What Makes a Good Cover?


I’m at a stage in my writing where I’m looking at cover designs for a new release of Christmas short stories. Wanting to do it “right,” I Googled best selling e-books, holidays  on amazon.com.    A glance at all those naked torsos made me laugh and decide I’d better try another category.  There is not a naked male in any of my stories where the tone is light, whimsical, and just a bit magical.

This time I tried “clean and wholesome.”  The tone is more suited to my stories but a lot of the covers seemed dark, to my eye.  Maybe it’s my age, but reading a title against a black or navy or even dark red background is hard work.  I know, I can magnify the image, but if I were a reader hunting through a long list of Christmas anthologies, I doubt I’d have the patience to enlarge each image.  I’m more apt to pause at the one that catches my eye without any effort on my part.

A quick search of “anthologies,” presented even more black-toned covers.  I know many best selling authors  tend toward this style and readers must like them or the authors wouldn’t be “best selling.”  Still, if I’m looking for a cover for my book, I want it to be pleasing to my eye.

The first page under “historicals,” provided a little more colour, but most had too much heat for my, as yet unpublished, anthology.

Finally I had a look at some of my favourite authors’ covers.

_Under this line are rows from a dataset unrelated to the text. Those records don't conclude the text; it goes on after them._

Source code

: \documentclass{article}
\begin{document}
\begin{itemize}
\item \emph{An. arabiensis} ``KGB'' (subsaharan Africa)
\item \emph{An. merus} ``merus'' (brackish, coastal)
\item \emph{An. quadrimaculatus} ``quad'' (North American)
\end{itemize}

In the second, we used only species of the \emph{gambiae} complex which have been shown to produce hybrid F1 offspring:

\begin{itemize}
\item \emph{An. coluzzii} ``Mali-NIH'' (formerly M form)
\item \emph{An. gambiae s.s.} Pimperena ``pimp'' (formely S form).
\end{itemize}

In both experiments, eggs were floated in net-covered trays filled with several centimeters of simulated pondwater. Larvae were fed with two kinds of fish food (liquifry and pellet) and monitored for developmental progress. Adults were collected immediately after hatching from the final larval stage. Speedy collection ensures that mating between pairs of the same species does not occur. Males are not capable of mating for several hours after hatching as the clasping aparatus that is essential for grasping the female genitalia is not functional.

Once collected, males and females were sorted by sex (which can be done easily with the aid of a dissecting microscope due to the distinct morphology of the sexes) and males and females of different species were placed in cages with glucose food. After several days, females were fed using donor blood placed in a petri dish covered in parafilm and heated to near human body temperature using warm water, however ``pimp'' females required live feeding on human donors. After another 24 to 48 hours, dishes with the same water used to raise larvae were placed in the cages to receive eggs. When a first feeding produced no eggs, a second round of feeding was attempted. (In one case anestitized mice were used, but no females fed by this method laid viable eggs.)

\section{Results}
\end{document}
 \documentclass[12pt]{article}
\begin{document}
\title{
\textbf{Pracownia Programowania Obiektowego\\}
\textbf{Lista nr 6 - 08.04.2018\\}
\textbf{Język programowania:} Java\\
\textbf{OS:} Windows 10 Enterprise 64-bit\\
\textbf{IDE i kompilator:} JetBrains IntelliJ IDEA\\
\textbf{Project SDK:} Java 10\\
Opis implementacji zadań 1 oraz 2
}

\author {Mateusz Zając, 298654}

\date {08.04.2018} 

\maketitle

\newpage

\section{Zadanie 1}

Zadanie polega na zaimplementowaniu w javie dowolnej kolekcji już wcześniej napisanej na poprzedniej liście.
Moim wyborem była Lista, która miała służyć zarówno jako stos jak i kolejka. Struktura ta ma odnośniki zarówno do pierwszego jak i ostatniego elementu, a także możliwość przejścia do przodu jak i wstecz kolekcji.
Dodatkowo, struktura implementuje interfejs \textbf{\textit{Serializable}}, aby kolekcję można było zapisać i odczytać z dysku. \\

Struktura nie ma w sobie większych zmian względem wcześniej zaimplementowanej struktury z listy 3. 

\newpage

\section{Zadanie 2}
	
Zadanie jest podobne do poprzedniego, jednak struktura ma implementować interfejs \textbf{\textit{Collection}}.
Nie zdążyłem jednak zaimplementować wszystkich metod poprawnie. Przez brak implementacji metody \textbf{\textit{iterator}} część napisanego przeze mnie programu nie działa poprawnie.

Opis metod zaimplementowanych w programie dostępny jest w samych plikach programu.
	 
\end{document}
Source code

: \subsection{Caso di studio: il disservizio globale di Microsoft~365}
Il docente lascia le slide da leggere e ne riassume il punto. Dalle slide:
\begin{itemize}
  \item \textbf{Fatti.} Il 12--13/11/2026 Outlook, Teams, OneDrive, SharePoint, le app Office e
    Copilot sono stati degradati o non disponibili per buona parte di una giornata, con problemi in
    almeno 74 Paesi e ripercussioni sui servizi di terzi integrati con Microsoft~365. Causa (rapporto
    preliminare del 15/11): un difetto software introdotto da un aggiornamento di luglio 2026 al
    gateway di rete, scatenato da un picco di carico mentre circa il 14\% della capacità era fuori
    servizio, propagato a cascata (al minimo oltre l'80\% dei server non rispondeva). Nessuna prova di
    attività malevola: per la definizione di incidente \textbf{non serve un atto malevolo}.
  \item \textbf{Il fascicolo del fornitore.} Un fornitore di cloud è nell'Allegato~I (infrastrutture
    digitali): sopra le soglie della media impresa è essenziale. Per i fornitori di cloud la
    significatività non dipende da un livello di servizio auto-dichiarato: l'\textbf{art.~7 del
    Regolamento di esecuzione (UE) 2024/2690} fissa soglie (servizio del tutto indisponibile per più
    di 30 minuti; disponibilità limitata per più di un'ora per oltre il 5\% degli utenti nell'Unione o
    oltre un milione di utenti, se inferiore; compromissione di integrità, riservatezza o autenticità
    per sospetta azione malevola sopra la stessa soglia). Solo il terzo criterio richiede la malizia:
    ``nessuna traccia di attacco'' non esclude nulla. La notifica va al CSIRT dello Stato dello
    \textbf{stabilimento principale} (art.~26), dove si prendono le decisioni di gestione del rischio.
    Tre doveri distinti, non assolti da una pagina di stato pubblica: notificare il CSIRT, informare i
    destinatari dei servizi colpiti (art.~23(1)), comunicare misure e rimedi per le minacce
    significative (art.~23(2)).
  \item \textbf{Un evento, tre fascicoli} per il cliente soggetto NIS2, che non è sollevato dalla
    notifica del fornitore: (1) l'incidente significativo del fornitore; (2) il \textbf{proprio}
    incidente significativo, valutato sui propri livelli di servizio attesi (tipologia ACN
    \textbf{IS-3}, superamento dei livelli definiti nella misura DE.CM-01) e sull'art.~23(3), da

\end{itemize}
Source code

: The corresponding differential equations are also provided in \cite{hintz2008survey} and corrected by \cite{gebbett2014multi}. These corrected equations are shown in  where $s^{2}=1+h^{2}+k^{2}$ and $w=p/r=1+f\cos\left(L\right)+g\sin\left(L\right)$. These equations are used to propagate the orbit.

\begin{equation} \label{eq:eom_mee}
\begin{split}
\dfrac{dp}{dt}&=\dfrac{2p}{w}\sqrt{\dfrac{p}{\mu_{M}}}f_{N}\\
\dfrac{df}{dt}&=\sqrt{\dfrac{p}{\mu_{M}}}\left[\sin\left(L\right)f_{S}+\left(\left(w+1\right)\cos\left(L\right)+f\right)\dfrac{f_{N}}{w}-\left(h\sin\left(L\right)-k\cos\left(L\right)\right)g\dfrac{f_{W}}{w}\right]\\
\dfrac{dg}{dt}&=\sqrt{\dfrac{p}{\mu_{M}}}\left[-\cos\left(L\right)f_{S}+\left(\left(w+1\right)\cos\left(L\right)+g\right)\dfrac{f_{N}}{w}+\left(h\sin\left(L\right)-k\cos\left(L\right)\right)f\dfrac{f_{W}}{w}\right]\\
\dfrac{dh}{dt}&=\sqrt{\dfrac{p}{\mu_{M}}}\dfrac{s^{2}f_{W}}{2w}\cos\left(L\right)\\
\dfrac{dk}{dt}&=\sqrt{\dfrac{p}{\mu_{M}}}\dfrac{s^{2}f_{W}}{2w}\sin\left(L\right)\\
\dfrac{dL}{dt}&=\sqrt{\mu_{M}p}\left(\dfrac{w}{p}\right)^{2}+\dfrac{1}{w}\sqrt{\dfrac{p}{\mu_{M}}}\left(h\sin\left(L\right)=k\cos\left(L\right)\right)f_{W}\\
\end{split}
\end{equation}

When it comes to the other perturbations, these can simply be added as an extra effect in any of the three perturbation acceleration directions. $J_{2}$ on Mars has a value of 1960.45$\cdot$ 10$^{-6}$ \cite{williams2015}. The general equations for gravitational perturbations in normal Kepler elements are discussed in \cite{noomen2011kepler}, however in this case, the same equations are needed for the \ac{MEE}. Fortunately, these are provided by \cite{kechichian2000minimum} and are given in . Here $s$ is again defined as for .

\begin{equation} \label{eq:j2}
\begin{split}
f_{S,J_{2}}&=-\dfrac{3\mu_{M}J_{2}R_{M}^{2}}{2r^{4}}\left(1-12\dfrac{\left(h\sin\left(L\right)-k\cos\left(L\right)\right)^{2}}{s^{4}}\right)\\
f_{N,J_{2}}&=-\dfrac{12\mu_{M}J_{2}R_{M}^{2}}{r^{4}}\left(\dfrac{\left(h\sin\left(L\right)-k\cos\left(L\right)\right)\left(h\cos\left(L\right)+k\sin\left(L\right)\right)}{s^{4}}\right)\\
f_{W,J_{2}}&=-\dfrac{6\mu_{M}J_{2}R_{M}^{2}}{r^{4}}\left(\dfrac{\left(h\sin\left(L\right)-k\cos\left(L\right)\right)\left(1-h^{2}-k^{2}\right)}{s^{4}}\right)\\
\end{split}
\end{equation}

Debbie MacComber covers have the right tone for my stories.  There is a softness about them and a sense of “home” that appeals to me, and reflects the mood of the stories I tell. Lisa Wingate has some beautiful covers, at least I think they are. Robyn Carr uses flowers and beaches and porches.  Light, cheerful colours make me want to open those books.

I found sponsored ads on the amazon pages of these writers that caught me up short. The covers were nothing like the ones the marquee authors used and I wonder if the stories were similar.  These are sponsored ads, so Debbie MacComber, etc. are not endorsing either the covers or the stories.  It behoves readers to check out those sponsored ads carefully and not assume the books are similar to the top-name writers.

It’s important to know one’s limitations, so in the end, I turned to the fabulous Dawn Charles at Book Graphics to create a cover for my stories. I know she’ll do a good job and she’s lots of fun to work with, but I’m still interested in what readers look for in a cover.

Do you like black? Do you like lots of muscled torsos?  Do flowers make you yawn?

Leave a comment and I’ll put you in a draw for the new book. Winner announced  Nov. 1, 2017.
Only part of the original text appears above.